Following a mock trial to test the viability of large-scale ecosystem destruction being designated a crime against peace, an ecocide law is a step closer to becoming reality
Two CEOs of an energy company extracting oil from tar sands were found guilty of ecocide – mass destruction of the environment – in a mock trial at the UK Supreme Court on 30 September 2011.
The event was an attempt to try and test a potential new international law to prosecute the crime of ecocide. Although the defendants were played by actors, the trial otherwise operated as if it were a real case.
It took just 50 minutes for the jury – consisting of public volunteers vetted to ensure impartiality – to return with two unanimous guilty convictions of ecocide against the CEO’s of fictional companies, Global Petroleum Company and Glamis Group. Both were convicted on charges of ecocide relating to oil extraction at the Athabasca Tar Sands in Canada, while the boss of Global Petroleum was acquitted of charges relating to an oil spill.
Huw Spanner, foreman of the Jury, said: “We reached unanimous verdicts on the two tar sands cases very quickly. It seemed to us beyond doubt that the two CEOs had willfully polluted large areas of water that were left extremely hostile to life… With regard to the oil spill in the Gulf of Mexico, we all agreed that the CEO of Global Petroleum was guilty of something very serious – but was it ecocide? We had only half an hour to consider this question and, on the evidence presented to us, nine of us were sufficiently unsure to acquit him.

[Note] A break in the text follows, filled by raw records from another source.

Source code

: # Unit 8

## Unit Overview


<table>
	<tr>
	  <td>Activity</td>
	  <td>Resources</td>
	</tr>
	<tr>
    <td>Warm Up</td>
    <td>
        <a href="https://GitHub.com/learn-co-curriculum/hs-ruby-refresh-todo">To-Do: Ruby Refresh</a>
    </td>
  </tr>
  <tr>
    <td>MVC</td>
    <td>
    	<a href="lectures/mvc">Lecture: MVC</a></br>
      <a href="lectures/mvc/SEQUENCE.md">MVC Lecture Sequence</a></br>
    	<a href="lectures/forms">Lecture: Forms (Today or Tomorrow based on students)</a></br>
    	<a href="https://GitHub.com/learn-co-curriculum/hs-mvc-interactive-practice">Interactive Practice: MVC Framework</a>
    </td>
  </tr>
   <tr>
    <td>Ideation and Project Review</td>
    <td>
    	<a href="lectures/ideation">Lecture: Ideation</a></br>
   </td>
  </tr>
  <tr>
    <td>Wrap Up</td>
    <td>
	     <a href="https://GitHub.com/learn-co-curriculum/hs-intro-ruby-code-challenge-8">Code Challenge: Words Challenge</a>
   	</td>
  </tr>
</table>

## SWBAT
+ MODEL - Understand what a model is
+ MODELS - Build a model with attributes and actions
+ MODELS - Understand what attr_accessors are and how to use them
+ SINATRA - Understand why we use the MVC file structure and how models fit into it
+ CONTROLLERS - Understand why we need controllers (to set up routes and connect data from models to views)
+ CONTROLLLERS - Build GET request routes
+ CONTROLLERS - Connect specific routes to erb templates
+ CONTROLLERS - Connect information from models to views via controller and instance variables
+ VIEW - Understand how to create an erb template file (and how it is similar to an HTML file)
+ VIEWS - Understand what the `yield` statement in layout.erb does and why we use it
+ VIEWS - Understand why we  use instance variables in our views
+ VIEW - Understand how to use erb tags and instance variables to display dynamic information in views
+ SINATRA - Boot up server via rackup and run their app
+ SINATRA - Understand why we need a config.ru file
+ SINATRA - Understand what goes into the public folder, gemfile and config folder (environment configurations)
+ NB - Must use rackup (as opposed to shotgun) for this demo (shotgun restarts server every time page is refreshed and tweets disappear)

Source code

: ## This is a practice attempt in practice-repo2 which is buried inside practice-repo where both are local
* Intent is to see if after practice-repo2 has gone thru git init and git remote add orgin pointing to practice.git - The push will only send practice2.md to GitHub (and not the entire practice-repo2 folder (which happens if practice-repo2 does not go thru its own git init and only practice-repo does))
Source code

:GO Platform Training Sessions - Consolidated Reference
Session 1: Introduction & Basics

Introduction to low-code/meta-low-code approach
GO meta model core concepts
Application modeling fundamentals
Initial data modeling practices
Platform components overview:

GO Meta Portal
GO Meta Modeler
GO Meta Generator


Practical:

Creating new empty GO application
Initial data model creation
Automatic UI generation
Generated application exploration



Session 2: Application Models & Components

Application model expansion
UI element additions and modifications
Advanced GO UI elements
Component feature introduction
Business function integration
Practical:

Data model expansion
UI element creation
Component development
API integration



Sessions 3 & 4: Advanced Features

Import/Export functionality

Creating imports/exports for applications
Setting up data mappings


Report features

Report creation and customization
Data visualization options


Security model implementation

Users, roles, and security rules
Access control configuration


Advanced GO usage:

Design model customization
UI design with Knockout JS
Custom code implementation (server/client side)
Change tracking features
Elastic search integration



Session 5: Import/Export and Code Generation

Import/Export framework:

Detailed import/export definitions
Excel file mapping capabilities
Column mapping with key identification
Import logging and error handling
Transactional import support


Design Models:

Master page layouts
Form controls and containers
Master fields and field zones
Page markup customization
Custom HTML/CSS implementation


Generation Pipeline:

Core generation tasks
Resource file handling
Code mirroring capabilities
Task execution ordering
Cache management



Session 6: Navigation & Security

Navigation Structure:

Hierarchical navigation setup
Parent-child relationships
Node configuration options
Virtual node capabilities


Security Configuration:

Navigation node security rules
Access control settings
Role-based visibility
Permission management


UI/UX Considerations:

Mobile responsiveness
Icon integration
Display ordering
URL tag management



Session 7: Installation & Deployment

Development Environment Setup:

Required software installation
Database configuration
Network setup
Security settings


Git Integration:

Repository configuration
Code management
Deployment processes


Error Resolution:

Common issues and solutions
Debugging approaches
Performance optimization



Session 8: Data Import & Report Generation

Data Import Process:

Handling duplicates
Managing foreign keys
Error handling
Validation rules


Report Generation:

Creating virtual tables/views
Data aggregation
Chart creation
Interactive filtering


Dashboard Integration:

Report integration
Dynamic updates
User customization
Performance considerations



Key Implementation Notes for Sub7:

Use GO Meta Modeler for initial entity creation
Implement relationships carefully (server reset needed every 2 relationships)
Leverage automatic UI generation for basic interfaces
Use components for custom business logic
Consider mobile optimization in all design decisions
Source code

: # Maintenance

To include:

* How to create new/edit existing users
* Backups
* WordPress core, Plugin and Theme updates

“We found the whole experience fascinating. Although the ‘trial’ was very condensed, and the time we had to deliberate very short, we tried to approach our task like a proper jury.”
Michael Mansfield QC, appearing for the prosecution, said: “Companies cannot be given a licence to spill and kill provided they clear it up. The most pressing issue for any government in the world today, is the attack on our planet.”
Mr. Mansfield is among those supporting the proposal for the UN to make ecocide an international crime. Other advocates include the former environment minister, Michael Meacher MP; Dame Jane Goodall; former chair of the UK Sustainable Development Commission, Sir Jonathon Porritt; The World Future Council and numerous other international NGOs and activists.
Dr Vandana Shiva, the renowned Indian physicist and environmentalist said: “The ecocide trial is a very important step in waking us up to the violence which is the foundation of the current economy. We need another model that is non-violent, which makes peace with the Earth. The ideal of limitless growth is leading to limitless violations of the rights of the Earth and of the rights of nature.”
Supporters are calling for ecocide to be on the agenda at Rio+20, the United Nations Conference on Sustainable Development in June 2012.
The Earth’s right to life is currently being considered by the UN under a proposed universal declaration of Earth rights. Just as the human right to life is enshrined in the Universal Declaration of Human Rights and the crime of genocide, so the Earth’s right to life would be enshrined in the Universal Declaration of Earth Rights and the crime of ecocide.
“The ethical and moral case for the banning of ecocides must now be at the forefront of decision-makers in government and business throughout the world,” said Simon Hamilton, chairman of The Hamilton Group, the not-for-profit organisation behind the ecocide trial, adding that the event validated the potential law.
Having written an Ecocide Act for use at the trial, Polly Higgins, the environmental lawyer who established the ecocide campaign, agreed the trial had been incredibly useful. “It allowed us to see one or two gaps and that if we tweaked and amended things we’d have something watertight that all countries can use,” she told Positive News.
In a submission to the UN International Law Commission, Higgins defined ecocide as: “The extensive damage, destruction to or loss of ecosystems of a given territory, whether by human agency or by other causes, to such an extent that peaceful enjoyment by the inhabitants of that territory has been severely diminished.”